I architect and build systems other people depend on, and I can do it end to end — strategy, architecture, the code itself, and the commercial logic that decides whether any of it was worth building. Sometimes that's a fractional architect's seat inside a founder's company, where I'm the technical conscience and the systems mind they can't yet hire full-time. Sometimes it's a single platform built and handed over, running on infrastructure they own. Sometimes it's the content engine this site runs on, deployed under a client's brand so their product can publish its own work and own the audience it earns.
What I don't do is consult in the abstract. I ship. The receipts are on this domain — the engine, the launched platforms, the case studies. Read them; they argue better than I can.
The clients who get the most out of working with me tend to share one trait: they've already learned that the expensive failures aren't coding failures, they're architecture and judgment failures — the feature built before anyone asked the question it answers, the platform dependency that becomes a hostage situation two years in, the system that works in the demo and falls apart under a real adversary. That's the layer I'm useful at. Anyone can be hired to write code. Fewer can tell you, before you've spent the budget, which of the three obvious approaches will still be standing when the load and the attackers and the edge cases arrive — and then build the one that will. I've made enough of those calls, across enough domains, with my own money and other people's on the line, to have a method instead of an opinion.
Where this goes
I spent a decade moving fast across countries and roles, reading the structural shifts early and pivoting before I had to. That phase is closing. What I'm doing now is consolidation — turning the mesh into things that compound, and turning the method into something other operators can run, so the leverage isn't trapped in one pair of hands.
If you build serious systems, or you need someone who can, you're in the right place. Look through the work first — that's the order I'd want it in too. Then, if there's a fit, you know where to find me, and you'll know exactly who you're talking to, because I've already shown you.
The next post is the most satisfying one to write: four platforms I just put into the world.
Summary
Who builds this: seventy-two projects, roughly 615,000 lines of code, four live platforms, eight commercial languages — and one method underneath all of it.
One Integrated Mind. Engineer, operator, strategist-psychologist, and adversarial thinker run as a single instrument, not separate departments — and the synthesis is the actual offer.

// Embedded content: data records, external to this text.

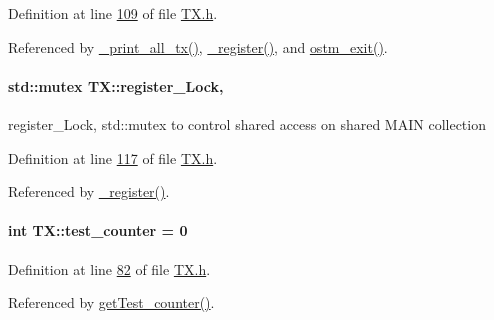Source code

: Definition at line \hyperlink{_t_x_8h_source_l00109}{109} of file \hyperlink{_t_x_8h_source}{T\+X.\+h}.



Referenced by \hyperlink{_t_x_8cpp_source_l00311}{\+\_\+print\+\_\+all\+\_\+tx()}, \hyperlink{_t_x_8cpp_source_l00096}{\+\_\+register()}, and \hyperlink{_t_x_8cpp_source_l00068}{ostm\+\_\+exit()}.

\paragraph[{\texorpdfstring{register\+\_\+\+Lock}{register_Lock}}]{\setlength{\rightskip}{0pt plus 5cm}std\+::mutex T\+X\+::register\+\_\+\+Lock\hspace{0.3cm}{\ttfamily [static]}, {\ttfamily [private]}}\hypertarget{class_t_x_aa688a8c96fa3cdf8cd92e267463536dc_aa688a8c96fa3cdf8cd92e267463536dc}{}\label{class_t_x_aa688a8c96fa3cdf8cd92e267463536dc_aa688a8c96fa3cdf8cd92e267463536dc}
register\+\_\+\+Lock, std\+::mutex to control shared access on shared M\+A\+IN collection 

Definition at line \hyperlink{_t_x_8h_source_l00117}{117} of file \hyperlink{_t_x_8h_source}{T\+X.\+h}.



Referenced by \hyperlink{_t_x_8cpp_source_l00096}{\+\_\+register()}.

\paragraph[{\texorpdfstring{test\+\_\+counter}{test_counter}}]{\setlength{\rightskip}{0pt plus 5cm}int T\+X\+::test\+\_\+counter = 0\hspace{0.3cm}{\ttfamily [static]}}\hypertarget{class_t_x_a25838234aab99ae891a90eb8623a8b3c_a25838234aab99ae891a90eb8623a8b3c}{}\label{class_t_x_a25838234aab99ae891a90eb8623a8b3c_a25838234aab99ae891a90eb8623a8b3c}


Definition at line \hyperlink{_t_x_8h_source_l00082}{82} of file \hyperlink{_t_x_8h_source}{T\+X.\+h}.



Referenced by \hyperlink{_t_x_8cpp_source_l00287}{get\+Test\+\_\+counter()}.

Compounding Range. Coaching, funnels, aviation, Web3, and security each layered one skill onto the same instrument: read systems and people early, act before consensus.
The Method. Architecture documents before code, test-first builds in Docker, one six-command lifecycle — which is why seventy-two projects aren't seventy-two messes.
Trained, Not Improvised. Therapist-grade certifications, two documented pre-event exits, and passing test suites back the claims — a method, not a gift.
A Real Name. Every post is signed and defensible; for buyers who run due diligence for a living, the archive itself is the proof.